Hospitales, escuelas y empresas adoptarán protocolos y programas para garantizar la inclusión
CARLOS RUIZ/PORTAVOZ
Chiapas ha marcado un precedente en inclusión con la implementación de la reforma a la Ley Estatal de Autismo. Impulsada por la AC TEA Chiapas y respaldada por instituciones públicas, la iniciativa convirtió a la entidad en pionera regional al articular un modelo que integra salud, educación, seguridad y empleo para personas con Trastorno del Espectro Autista (TEA).
La relevancia de este esfuerzo se entiende en el contexto global. La Organización Mundial de la Salud estimó que uno de cada 100 niñas y niños presenta autismo. En México, el Instituto Nacional de Estadística y Geografía (Inegi) 2022 reportó que solo 16 por ciento de personas con discapacidad o condición neurodivergente concluyó la educación básica. En la entidad, el rezago educativo afecta al 50.3 por cientode esta población, lo que evidenció la urgencia de las escuelas modelo anunciadas.
En materia de salud y seguridad, los avances son inéditos. El nuevo hospital del Instituto Mexicano del Seguro Social (IMSS) en la comarca será el primero en México con un Protocolo de Emergencias para personas con autismo. La Secretaría de Seguridad del Pueblo diseñó un manual de actuación para casos de extravío o crisis. Según la Encuesta Nacional de Salud y Nutrición (Ensanut, 2021), el 46 por ciento de las personas con discapacidad en el país carece de atención médica adecuada, dato que da peso a estas medidas.
El área laboral tampoco queda fuera. La Secretaría de Economía y Trabajo lanzó incentivos para empresas que contraten personas con TEA. En paralelo, la Universidad Autónoma de Chiapas (Unach) incorporará materias de inclusión en Pedagogía.
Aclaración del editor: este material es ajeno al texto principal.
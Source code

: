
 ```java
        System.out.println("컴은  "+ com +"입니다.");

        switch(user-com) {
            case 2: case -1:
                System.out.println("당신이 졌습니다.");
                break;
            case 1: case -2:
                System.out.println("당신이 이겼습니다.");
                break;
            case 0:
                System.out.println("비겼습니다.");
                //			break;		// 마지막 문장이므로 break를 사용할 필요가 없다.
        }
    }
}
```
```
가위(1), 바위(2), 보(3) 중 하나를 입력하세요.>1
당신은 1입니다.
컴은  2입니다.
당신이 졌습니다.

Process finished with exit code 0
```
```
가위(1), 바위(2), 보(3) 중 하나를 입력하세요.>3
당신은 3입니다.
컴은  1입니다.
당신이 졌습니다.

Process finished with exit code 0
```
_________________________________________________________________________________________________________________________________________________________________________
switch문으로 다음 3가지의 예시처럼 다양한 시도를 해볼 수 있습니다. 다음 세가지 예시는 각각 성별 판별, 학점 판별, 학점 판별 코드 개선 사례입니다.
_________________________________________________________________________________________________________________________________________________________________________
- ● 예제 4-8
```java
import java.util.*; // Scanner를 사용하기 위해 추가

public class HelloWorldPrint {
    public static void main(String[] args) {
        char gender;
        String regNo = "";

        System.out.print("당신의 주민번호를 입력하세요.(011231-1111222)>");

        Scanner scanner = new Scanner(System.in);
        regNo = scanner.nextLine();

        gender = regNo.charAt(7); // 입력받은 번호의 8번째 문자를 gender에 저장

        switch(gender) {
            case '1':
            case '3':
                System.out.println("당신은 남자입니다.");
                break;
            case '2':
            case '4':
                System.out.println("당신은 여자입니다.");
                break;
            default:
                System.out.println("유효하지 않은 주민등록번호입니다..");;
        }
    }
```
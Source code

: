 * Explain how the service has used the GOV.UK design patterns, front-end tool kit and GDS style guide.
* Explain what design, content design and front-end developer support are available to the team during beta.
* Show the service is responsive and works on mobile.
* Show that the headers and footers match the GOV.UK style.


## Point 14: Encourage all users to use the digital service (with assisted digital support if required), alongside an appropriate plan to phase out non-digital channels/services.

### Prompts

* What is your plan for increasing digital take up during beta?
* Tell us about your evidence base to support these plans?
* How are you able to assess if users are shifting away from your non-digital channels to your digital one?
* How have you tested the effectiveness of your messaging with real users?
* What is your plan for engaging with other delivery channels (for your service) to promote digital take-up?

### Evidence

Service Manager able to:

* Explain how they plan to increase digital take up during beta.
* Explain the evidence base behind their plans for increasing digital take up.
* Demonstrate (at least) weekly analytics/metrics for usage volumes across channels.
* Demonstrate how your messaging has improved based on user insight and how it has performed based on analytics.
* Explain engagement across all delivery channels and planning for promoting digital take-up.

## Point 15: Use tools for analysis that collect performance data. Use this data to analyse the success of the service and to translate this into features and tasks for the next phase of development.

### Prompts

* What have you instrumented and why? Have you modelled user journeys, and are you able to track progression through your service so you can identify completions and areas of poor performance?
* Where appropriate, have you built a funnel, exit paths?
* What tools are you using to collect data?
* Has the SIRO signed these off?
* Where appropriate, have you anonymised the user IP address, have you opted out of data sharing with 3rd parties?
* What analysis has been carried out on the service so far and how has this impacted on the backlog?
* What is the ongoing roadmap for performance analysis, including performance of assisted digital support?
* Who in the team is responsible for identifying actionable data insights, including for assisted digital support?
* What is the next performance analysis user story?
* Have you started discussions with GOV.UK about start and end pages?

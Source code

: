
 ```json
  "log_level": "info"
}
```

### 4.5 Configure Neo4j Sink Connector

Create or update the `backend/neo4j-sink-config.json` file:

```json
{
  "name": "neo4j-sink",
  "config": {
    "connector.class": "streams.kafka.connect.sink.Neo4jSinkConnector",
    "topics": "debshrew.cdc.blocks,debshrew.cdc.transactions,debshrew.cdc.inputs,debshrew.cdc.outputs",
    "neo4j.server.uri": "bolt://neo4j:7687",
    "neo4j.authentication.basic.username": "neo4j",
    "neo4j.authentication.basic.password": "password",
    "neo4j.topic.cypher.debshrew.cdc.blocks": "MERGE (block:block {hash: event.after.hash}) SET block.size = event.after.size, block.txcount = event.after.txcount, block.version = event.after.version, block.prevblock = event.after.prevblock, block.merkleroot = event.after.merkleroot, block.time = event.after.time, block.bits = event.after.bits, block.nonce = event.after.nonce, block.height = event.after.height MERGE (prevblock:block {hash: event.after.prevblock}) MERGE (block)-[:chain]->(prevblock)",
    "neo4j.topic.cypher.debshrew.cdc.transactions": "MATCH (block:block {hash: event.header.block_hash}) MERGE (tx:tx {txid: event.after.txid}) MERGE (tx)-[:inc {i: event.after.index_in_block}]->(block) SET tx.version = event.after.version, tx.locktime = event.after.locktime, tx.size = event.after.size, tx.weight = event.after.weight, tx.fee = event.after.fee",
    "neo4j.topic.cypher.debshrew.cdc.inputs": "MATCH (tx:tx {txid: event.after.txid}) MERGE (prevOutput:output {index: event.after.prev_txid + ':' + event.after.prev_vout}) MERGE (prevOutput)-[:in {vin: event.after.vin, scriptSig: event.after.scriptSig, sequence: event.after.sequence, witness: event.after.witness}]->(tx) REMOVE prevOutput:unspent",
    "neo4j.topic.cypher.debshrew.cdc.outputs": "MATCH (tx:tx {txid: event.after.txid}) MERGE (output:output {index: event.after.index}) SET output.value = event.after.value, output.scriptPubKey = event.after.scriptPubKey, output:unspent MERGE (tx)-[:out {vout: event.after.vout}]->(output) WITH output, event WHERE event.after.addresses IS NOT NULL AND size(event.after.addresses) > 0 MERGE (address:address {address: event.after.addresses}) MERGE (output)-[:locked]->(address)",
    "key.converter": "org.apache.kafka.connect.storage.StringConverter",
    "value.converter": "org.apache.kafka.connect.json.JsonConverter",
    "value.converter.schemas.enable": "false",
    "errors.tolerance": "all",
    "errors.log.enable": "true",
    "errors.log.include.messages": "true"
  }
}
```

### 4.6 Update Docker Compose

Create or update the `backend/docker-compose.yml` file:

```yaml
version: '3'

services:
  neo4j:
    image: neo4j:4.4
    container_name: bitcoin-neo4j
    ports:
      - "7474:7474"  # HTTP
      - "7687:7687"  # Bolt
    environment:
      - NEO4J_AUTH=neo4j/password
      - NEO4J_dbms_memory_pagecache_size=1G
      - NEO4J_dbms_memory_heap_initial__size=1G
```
Estas acciones respondieron a un panorama crítico, la Encuesta Nacional de Ocupación y Empleo 2023 señaló que solo el 39 por ciento de las personas con discapacidad en México participa en el mercado laboral.
La AC TEA Chiapas insistió en que estos logros son colectivos y ha convocado a asociaciones y ciudadanos a sumarse. Con un 74 por ciento de la población en pobreza, según el Consejo Nacional de Evaluación de la Política de Desarrollo Social (Coneval), incluir a las personas con autismo es un acto de justicia social. Más que programas aislados, se trata de construir un modelo que posicione al estado como ejemplo latinoamericano en atención integral al TEA.